Bayou Teche is the most famous and the most handsomely endowed bayou in the state, curling for miles through south central Louisiana, west of the Atchafalaya Swamp. The Bayou Teche Byway hugs the slow-moving bayou that runs through the three parishes of St. Martin, Iberia, and St. Mary. Notable towns located along the Bayou Teche Byway include Breaux Bridge (the crawfish capital), St. Martinville (of Evangeline fame), New Iberia (home to rice, sugar cane and TABASCO), Charenton (the site of the Chitimacha Indian reservation, noted for its exquisite double-walled cane baskets), Patterson (Louisiana Aviation and Cypress Sawmill Museum) and Morgan City (home to the first submersible oil drilling rig, the Mr. Charlie).

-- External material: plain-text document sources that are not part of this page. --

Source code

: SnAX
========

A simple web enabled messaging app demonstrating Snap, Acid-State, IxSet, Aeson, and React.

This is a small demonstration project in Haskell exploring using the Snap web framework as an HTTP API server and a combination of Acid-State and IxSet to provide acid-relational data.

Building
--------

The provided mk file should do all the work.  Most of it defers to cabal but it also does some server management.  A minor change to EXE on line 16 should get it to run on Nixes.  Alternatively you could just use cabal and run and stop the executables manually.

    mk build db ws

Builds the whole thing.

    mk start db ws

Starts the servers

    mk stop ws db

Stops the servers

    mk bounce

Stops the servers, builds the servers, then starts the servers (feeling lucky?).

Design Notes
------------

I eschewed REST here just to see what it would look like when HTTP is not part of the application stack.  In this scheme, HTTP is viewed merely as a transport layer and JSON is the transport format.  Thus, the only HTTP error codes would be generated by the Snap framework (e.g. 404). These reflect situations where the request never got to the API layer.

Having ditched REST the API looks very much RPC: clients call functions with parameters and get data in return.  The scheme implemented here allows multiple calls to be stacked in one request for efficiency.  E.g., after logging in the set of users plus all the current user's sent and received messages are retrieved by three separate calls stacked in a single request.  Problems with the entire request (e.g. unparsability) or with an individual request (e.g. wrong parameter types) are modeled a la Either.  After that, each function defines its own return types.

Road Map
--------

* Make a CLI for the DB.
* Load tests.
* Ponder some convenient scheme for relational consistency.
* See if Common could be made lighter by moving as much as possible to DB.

The Bayou Teche National Byway is so culturally rich that it is an integral part of the Atchafalaya National Heritage Area, designated by Congress as a place where natural, cultural, and historic resources combine to form a cohesive, nationally important landscape. Through its resources, the Bayou Teche Byway tells nationally important stories that celebrate our nation’s diverse heritage. To be a national heritage area, first, the landscape must possess nationally unique natural, cultural, historic, or scenic resources. Second, when the sites are linked, they must tell a unique story about the United States. The Atchafalaya National Heritage Area is not a National Park Service unit or federally owned or managed land. It is a lived-in landscape Stories of the Bayou Teche National Byway include Native American, Acadian and Spanish descendants who inhabited this area and survived off the land. The Chitimacha Indians named the area teche, which is a Chitimacha word meaning snake. The Chitimacha are internationally known for their beautiful and complicatedly woven cane baskets. Some settlers became cattle ranchers or engaged in small-scale farming and fishing along the bayou’s banks. Anglo settlers coming into the region after the Louisiana Purchase established successful sugar cane plantations, lining the bayou with mansions of architectural note. The Shadows-on-the-Teche in New Iberia, a property of the National Trust for Historic Preservation, is an example of a wealthy sugar cane planter who built his family mansion on the bayou. Others became loggers and harvested the plentiful Cypress trees in the Atchafalaya Basin. These trees were used to build towns, houses and businesses. The Cypress Sawmill Museum (part of the Louisiana State Museum properties) tells the story of the settlers lust for Cypress and its many functions in the place called Teche.
As time passed, occupations and trade of the settlers changed. Oil and gas were introduced and offshore oil rigs became places of work. The International Petroleum Museum and Exposition: The Mr. Charlie, is the only place where visitors can tour an oil rig and visualize themselves living and working with several dozen other men in a relatively small space on an oil rig located in the Gulf of Mexico. Exhibits and artifacts tell the dangerous, but exciting story. Innovators and inventers settled along Bayou Teche to make use of the vast natural resources or to develop industries. TABASCO, growing its own peppers and using the salt found in huge salt domes on Avery Island, created its distinctive brine for the world-famous hot sauce that is a popular ingredient in Cajun food. Wedell-Williams, two pioneering aviators, built their racing planes in the quaint community of Patterson, where a museum now memorializes their achievements.
The Bayou Teche National Byway tells stories of the values, tenets, and beliefs that guide daily lives and social interactions of the people who reside along the bayou. These values are the product of both a vibrant, underlying culture and the lived experiences of the inhabitants. Conditions and circumstances in and around the Basin made harsh demands on inhabitants, while also offering them unique opportunities. The people and their way of life is Teche.
If the overarching story of the Bayou Teche Byway is wide-ranging and broad, it is also concrete and specific. Indigenous manifestations of the Bayou Teche’s culture include music, foodways, religion, occupations, inventiveness and other such expressions of culture. These constitute the distinctive experiences that visitors encounter while touring the Bayou Teche National Byway.